== WORK INSTRUCTION ==
Which of the lines in the records below hold the string "podjetju"? Copy every one of them.

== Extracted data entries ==
---+---

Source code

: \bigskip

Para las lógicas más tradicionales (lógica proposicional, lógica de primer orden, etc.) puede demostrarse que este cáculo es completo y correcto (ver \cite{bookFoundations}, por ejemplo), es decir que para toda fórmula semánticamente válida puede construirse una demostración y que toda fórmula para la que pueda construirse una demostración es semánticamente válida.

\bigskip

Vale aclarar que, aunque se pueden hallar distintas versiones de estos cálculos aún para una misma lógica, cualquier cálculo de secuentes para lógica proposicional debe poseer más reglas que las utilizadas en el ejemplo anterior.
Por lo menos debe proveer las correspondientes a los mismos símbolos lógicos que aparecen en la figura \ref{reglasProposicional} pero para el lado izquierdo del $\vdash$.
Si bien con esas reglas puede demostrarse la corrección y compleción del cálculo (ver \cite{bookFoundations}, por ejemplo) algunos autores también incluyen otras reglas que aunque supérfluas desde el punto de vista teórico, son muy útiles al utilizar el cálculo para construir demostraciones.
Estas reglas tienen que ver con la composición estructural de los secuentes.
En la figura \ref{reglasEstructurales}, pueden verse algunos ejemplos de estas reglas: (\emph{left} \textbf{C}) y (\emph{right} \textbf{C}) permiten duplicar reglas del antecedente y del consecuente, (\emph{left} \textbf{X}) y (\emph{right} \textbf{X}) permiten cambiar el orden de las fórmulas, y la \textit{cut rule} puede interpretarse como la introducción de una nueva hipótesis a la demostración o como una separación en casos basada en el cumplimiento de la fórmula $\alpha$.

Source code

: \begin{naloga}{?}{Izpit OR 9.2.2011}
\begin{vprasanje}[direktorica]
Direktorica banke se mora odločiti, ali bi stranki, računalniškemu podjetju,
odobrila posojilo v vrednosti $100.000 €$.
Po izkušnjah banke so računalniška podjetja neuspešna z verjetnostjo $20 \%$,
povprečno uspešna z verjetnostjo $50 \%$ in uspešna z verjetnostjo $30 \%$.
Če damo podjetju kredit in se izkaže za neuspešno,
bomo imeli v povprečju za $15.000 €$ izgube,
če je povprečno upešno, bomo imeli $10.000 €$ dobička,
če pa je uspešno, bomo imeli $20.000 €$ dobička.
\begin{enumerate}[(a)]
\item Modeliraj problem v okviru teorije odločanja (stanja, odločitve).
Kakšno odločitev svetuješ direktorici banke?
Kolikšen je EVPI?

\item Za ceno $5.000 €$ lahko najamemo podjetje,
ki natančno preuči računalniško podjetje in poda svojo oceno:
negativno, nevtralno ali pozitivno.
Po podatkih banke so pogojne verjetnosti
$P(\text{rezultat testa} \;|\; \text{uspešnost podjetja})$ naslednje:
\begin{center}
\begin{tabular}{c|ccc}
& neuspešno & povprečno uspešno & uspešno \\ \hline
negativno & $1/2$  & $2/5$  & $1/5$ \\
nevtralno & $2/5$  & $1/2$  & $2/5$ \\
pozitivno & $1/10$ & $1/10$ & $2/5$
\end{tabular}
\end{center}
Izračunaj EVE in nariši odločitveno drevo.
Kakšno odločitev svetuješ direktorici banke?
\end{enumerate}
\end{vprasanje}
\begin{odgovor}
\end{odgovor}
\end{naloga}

---+---

== RESULT OF THE TASK ==
Direktorica banke se mora odločiti, ali bi stranki, računalniškemu podjetju,
Če damo podjetju kredit in se izkaže za neuspešno,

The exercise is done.